Dataset entries:
************
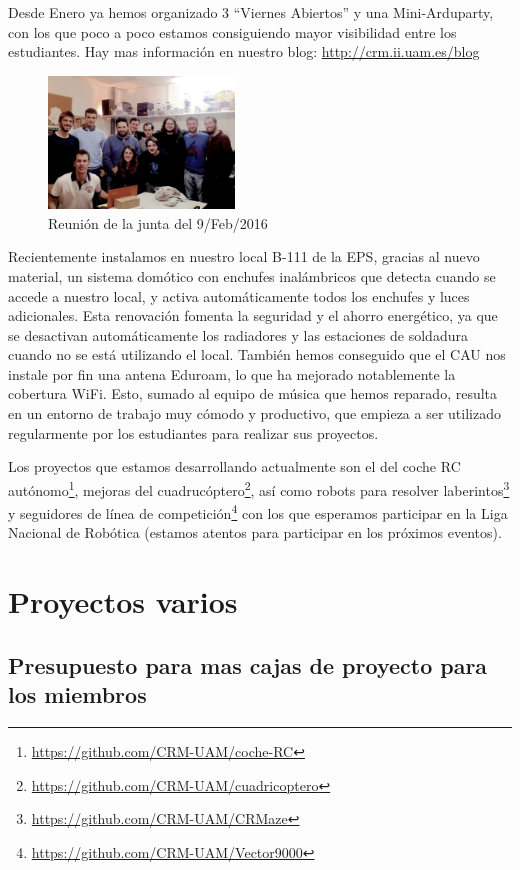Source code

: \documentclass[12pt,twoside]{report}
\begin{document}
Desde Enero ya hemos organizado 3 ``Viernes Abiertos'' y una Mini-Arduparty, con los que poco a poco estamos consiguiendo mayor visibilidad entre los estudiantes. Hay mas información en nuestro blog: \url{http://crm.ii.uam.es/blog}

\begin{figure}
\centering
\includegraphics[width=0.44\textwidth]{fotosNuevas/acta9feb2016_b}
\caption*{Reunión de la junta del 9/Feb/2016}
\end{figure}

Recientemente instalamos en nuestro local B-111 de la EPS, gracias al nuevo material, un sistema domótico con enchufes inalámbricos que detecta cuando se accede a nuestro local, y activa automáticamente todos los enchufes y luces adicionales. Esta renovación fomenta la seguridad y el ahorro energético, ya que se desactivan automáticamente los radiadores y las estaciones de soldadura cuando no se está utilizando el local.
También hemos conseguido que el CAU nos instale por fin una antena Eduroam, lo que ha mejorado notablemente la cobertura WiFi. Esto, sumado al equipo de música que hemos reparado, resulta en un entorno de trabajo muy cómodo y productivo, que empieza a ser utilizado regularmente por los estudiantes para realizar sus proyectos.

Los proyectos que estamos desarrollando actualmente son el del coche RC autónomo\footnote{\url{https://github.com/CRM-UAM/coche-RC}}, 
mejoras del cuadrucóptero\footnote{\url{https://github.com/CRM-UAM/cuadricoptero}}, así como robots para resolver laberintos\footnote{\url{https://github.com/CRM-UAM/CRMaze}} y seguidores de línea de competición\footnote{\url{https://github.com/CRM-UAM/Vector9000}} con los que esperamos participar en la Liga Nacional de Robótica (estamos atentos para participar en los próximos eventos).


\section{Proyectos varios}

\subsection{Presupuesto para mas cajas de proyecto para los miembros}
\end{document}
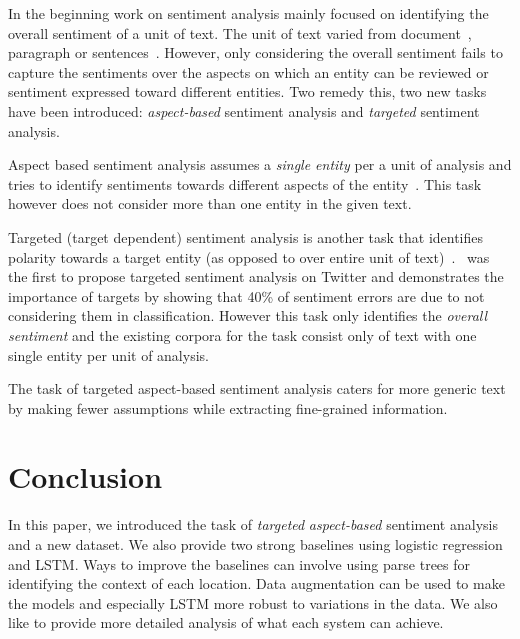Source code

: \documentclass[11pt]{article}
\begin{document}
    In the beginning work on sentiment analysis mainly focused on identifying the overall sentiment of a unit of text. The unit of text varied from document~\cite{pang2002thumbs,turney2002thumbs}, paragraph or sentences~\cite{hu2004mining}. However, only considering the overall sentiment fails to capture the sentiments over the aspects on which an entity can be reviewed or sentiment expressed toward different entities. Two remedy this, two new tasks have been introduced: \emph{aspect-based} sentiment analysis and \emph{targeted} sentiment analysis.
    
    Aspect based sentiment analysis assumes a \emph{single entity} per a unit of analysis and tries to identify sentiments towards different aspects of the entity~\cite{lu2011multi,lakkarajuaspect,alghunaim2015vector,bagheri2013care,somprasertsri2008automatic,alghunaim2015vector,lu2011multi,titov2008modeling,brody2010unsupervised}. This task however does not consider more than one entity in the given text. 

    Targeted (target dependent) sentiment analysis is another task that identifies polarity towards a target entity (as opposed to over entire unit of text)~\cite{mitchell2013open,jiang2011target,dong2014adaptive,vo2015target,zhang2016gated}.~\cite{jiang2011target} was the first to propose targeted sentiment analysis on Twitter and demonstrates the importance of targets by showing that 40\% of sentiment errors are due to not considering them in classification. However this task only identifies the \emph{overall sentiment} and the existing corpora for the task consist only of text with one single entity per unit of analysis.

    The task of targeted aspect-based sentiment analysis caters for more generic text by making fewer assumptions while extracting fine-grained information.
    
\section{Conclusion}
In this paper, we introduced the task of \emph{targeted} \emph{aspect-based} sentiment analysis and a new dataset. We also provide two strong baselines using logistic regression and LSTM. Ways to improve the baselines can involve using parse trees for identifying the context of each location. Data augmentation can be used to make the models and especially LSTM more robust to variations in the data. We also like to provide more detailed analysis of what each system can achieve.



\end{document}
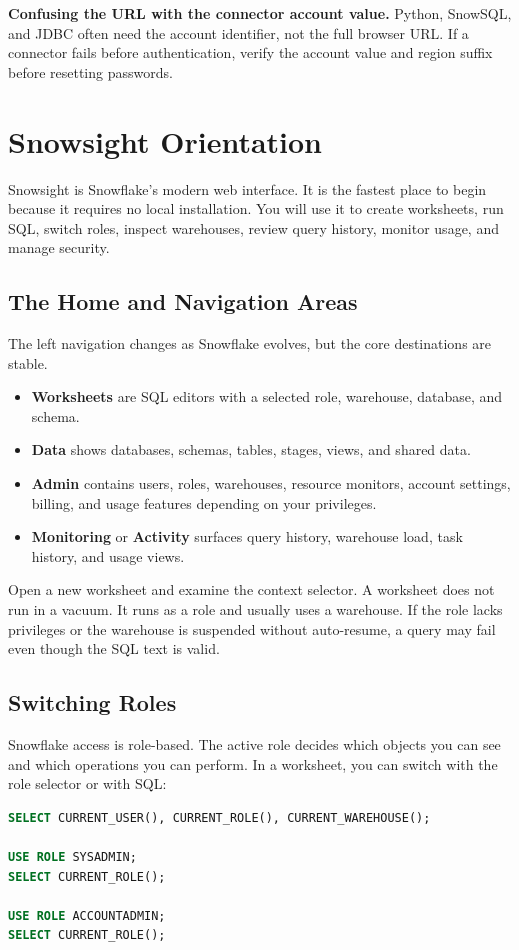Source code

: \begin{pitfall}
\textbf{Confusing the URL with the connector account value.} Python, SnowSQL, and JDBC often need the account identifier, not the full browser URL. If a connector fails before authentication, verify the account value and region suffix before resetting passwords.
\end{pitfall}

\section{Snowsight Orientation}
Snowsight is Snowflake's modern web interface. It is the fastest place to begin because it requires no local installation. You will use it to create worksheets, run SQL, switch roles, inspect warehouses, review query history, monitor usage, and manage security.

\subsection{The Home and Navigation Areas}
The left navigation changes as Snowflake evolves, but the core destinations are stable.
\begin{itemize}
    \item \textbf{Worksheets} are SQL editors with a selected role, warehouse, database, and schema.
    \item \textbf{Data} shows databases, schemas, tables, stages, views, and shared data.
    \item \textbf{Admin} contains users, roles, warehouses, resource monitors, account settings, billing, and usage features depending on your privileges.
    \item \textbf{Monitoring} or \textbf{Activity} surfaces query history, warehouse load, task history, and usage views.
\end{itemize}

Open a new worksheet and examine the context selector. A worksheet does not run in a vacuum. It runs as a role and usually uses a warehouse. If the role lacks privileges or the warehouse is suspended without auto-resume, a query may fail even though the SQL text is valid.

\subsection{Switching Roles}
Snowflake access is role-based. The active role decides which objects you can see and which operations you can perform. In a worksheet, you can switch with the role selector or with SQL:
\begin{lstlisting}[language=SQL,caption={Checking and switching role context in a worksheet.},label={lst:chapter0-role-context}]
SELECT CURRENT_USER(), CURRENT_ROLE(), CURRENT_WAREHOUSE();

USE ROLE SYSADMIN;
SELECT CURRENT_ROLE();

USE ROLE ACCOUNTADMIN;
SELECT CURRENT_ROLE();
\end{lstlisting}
************
INSTRUCTIONS TO FOLLOW: Exact output of each line above is wanted, without the pictures.

TASK RESPONSE:
Source code

: \documentclass[12pt,twoside]{report}
\begin{document}
Desde Enero ya hemos organizado 3 ``Viernes Abiertos'' y una Mini-Arduparty, con los que poco a poco estamos consiguiendo mayor visibilidad entre los estudiantes. Hay mas información en nuestro blog: \url{http://crm.ii.uam.es/blog}

\begin{figure}
\centering
\includegraphics[width=0.44\textwidth]{fotosNuevas/acta9feb2016_b}
\caption*{Reunión de la junta del 9/Feb/2016}
\end{figure}

Recientemente instalamos en nuestro local B-111 de la EPS, gracias al nuevo material, un sistema domótico con enchufes inalámbricos que detecta cuando se accede a nuestro local, y activa automáticamente todos los enchufes y luces adicionales. Esta renovación fomenta la seguridad y el ahorro energético, ya que se desactivan automáticamente los radiadores y las estaciones de soldadura cuando no se está utilizando el local.
También hemos conseguido que el CAU nos instale por fin una antena Eduroam, lo que ha mejorado notablemente la cobertura WiFi. Esto, sumado al equipo de música que hemos reparado, resulta en un entorno de trabajo muy cómodo y productivo, que empieza a ser utilizado regularmente por los estudiantes para realizar sus proyectos.

Los proyectos que estamos desarrollando actualmente son el del coche RC autónomo\footnote{\url{https://github.com/CRM-UAM/coche-RC}}, 
mejoras del cuadrucóptero\footnote{\url{https://github.com/CRM-UAM/cuadricoptero}}, así como robots para resolver laberintos\footnote{\url{https://github.com/CRM-UAM/CRMaze}} y seguidores de línea de competición\footnote{\url{https://github.com/CRM-UAM/Vector9000}} con los que esperamos participar en la Liga Nacional de Robótica (estamos atentos para participar en los próximos eventos).


\section{Proyectos varios}

\subsection{Presupuesto para mas cajas de proyecto para los miembros}
\end{document}
Source code

: \documentclass[11pt]{article}
\begin{document}
    In the beginning work on sentiment analysis mainly focused on identifying the overall sentiment of a unit of text. The unit of text varied from document~\cite{pang2002thumbs,turney2002thumbs}, paragraph or sentences~\cite{hu2004mining}. However, only considering the overall sentiment fails to capture the sentiments over the aspects on which an entity can be reviewed or sentiment expressed toward different entities. Two remedy this, two new tasks have been introduced: \emph{aspect-based} sentiment analysis and \emph{targeted} sentiment analysis.
    
    Aspect based sentiment analysis assumes a \emph{single entity} per a unit of analysis and tries to identify sentiments towards different aspects of the entity~\cite{lu2011multi,lakkarajuaspect,alghunaim2015vector,bagheri2013care,somprasertsri2008automatic,alghunaim2015vector,lu2011multi,titov2008modeling,brody2010unsupervised}. This task however does not consider more than one entity in the given text. 

    Targeted (target dependent) sentiment analysis is another task that identifies polarity towards a target entity (as opposed to over entire unit of text)~\cite{mitchell2013open,jiang2011target,dong2014adaptive,vo2015target,zhang2016gated}.~\cite{jiang2011target} was the first to propose targeted sentiment analysis on Twitter and demonstrates the importance of targets by showing that 40\% of sentiment errors are due to not considering them in classification. However this task only identifies the \emph{overall sentiment} and the existing corpora for the task consist only of text with one single entity per unit of analysis.

    The task of targeted aspect-based sentiment analysis caters for more generic text by making fewer assumptions while extracting fine-grained information.
    
\section{Conclusion}
In this paper, we introduced the task of \emph{targeted} \emph{aspect-based} sentiment analysis and a new dataset. We also provide two strong baselines using logistic regression and LSTM. Ways to improve the baselines can involve using parse trees for identifying the context of each location. Data augmentation can be used to make the models and especially LSTM more robust to variations in the data. We also like to provide more detailed analysis of what each system can achieve.



\end{document}
Source code

: \begin{pitfall}
\textbf{Confusing the URL with the connector account value.} Python, SnowSQL, and JDBC often need the account identifier, not the full browser URL. If a connector fails before authentication, verify the account value and region suffix before resetting passwords.
\end{pitfall}

\section{Snowsight Orientation}
Snowsight is Snowflake's modern web interface. It is the fastest place to begin because it requires no local installation. You will use it to create worksheets, run SQL, switch roles, inspect warehouses, review query history, monitor usage, and manage security.

\subsection{The Home and Navigation Areas}
The left navigation changes as Snowflake evolves, but the core destinations are stable.
\begin{itemize}
    \item \textbf{Worksheets} are SQL editors with a selected role, warehouse, database, and schema.
    \item \textbf{Data} shows databases, schemas, tables, stages, views, and shared data.
    \item \textbf{Admin} contains users, roles, warehouses, resource monitors, account settings, billing, and usage features depending on your privileges.
    \item \textbf{Monitoring} or \textbf{Activity} surfaces query history, warehouse load, task history, and usage views.
\end{itemize}

Open a new worksheet and examine the context selector. A worksheet does not run in a vacuum. It runs as a role and usually uses a warehouse. If the role lacks privileges or the warehouse is suspended without auto-resume, a query may fail even though the SQL text is valid.

\subsection{Switching Roles}
Snowflake access is role-based. The active role decides which objects you can see and which operations you can perform. In a worksheet, you can switch with the role selector or with SQL:
\begin{lstlisting}[language=SQL,caption={Checking and switching role context in a worksheet.},label={lst:chapter0-role-context}]
SELECT CURRENT_USER(), CURRENT_ROLE(), CURRENT_WAREHOUSE();

USE ROLE SYSADMIN;
SELECT CURRENT_ROLE();

USE ROLE ACCOUNTADMIN;
SELECT CURRENT_ROLE();
\end{lstlisting}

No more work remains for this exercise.